Overcoming Obstacles to Cyberspace Threat Intelligence
By Chief Warrant Officer 2 Travis M. Whitesel and Mr.Joseph Rudell
Article published on: July 2024 in the Engineer 2024 Annual issue
Read Time: < 9 mins
Discussion of the commercial products and services in this article does not imply any endorsement by the U.S.
Army, the U.S. Army Intelligence Center of Excellence, or any U.S. government agency.
This article is primarily relevant to intelligence professionals supporting cyberspace operations at the U.S.

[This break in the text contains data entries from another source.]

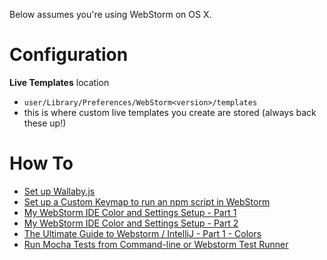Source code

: Below assumes you're using WebStorm on OS X.

# Configuration
**Live Templates** location
- `user/Library/Preferences/WebStorm<version>/templates`
- this is where custom live templates you create are stored (always back these up!)

# How To
- [Set up Wallaby.js](https://www.youtube.com/watch?v=F8Ar7HDcnOM)
- [Set up a Custom Keymap to run an npm script in WebStorm](https://www.youtube.com/watch?v=nP9qTpjIlMc)
- [My WebStorm IDE Color and Settings Setup - Part 1](https://www.youtube.com/watch?v=QQHxWtFKgjk)
- [My WebStorm IDE Color and Settings Setup - Part 2](https://www.youtube.com/watch?v=-1_rgAGJseQ)
- [The Ultimate Guide to Webstorm / IntelliJ - Part 1 - Colors](https://www.youtube.com/watch?v=7tg9jGDUFQU)
- [Run Mocha Tests from Command-line or Webstorm Test Runner](https://www.youtube.com/watch?v=WpouIuSwiik)
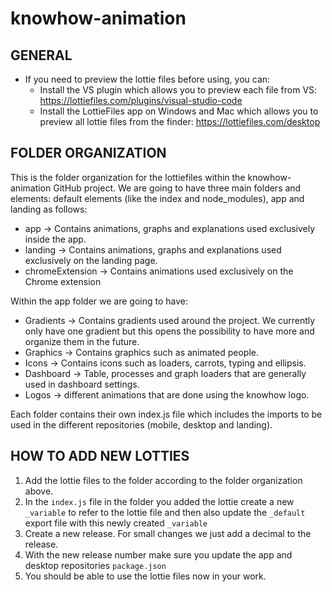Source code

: # knowhow-animation
## GENERAL
- If you need to preview the lottie files before using, you can:
    - Install the VS plugin which allows you to preview each file from VS: https://lottiefiles.com/plugins/visual-studio-code
    - Install the LottieFiles app on Windows and Mac which allows you to preview all lottie files from the finder: https://lottiefiles.com/desktop 

## FOLDER ORGANIZATION
This is the folder organization for the lottiefiles within the knowhow-animation GitHub project.
We are going to have three main folders and elements: default elements (like the index and node_modules), app and landing as follows:

- app → Contains animations, graphs and explanations used exclusively inside the app.
- landing → Contains animations, graphs and explanations used exclusively on the landing page.
- chromeExtension → Contains animations used exclusively on the Chrome extension 

Within the app folder we are going to have:

- Gradients → Contains gradients used around the project. We currently only have one gradient but this opens the possibility to have more and organize them in the future.
- Graphics → Contains graphics such as animated people.
- Icons → Contains icons such as loaders, carrots, typing and ellipsis.
- Dashboard → Table, processes and graph loaders that are generally used in dashboard settings.
- Logos → different animations that are done using the knowhow logo.

Each folder contains their own index.js file which includes the imports to be used in the different repositories (mobile, desktop and landing).

## HOW TO ADD NEW LOTTIES
1. Add the lottie files to the folder according to the folder organization above.
2. In the `index.js` file in the folder you added the lottie create a new `_variable` to refer to the lottie file and then also update the `_default` export file with this newly created `_variable`
3. Create a new release. For small changes we just add a decimal to the release.
4. With the new release number make sure you update the app and desktop repositories `package.json`
5. You should be able to use the lottie files now in your work.
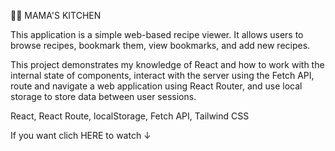 👩‍🍳 MAMA'S KITCHEN

This application is a simple web-based recipe viewer. It allows users to browse recipes, bookmark them, view bookmarks, and add new recipes.

This project demonstrates my knowledge of React and how to work with the internal state of components, interact with the server using the Fetch API, route and navigate a web application using React Router, and use local storage to store data between user sessions.

React, React Route, localStorage, Fetch API, Tailwind CSS

If you want clich HERE to watch ↓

Army Cyber Command and the U.S. Army Network Enterprise Technology Command. However, with the intelligence
profession's continuing expansion and overlap into the cyberspace domain, the article will serve as a
primer for discussion about obstacles facing those in the digital fight.
Introduction
The U.S. Army Network Enterprise Technology Command (NETCOM) G-2 is developing and implementing cyberspace threat
intelligence (CTI) techniques to protect the Department of Defense Information Network-Army (DoDIN-A). However,
current challenges with the incident management and reporting processes hinder the intelligence community's
ability to provide relevant and predictive intelligence to drive operations. This article captures the lessons
learned and obstacles identified by NETCOM G-2 while implementing new tactics, techniques, and procedures. The
article also conveys recommendations assisting the signal community with enabling CTI for improved threat
visibility within the cyberspace domain.
Issues of the Cyberspace Domain
Current challenges with the cyberspace domain's incident management process include:
- Lack of investment in a unified toolset for incident management.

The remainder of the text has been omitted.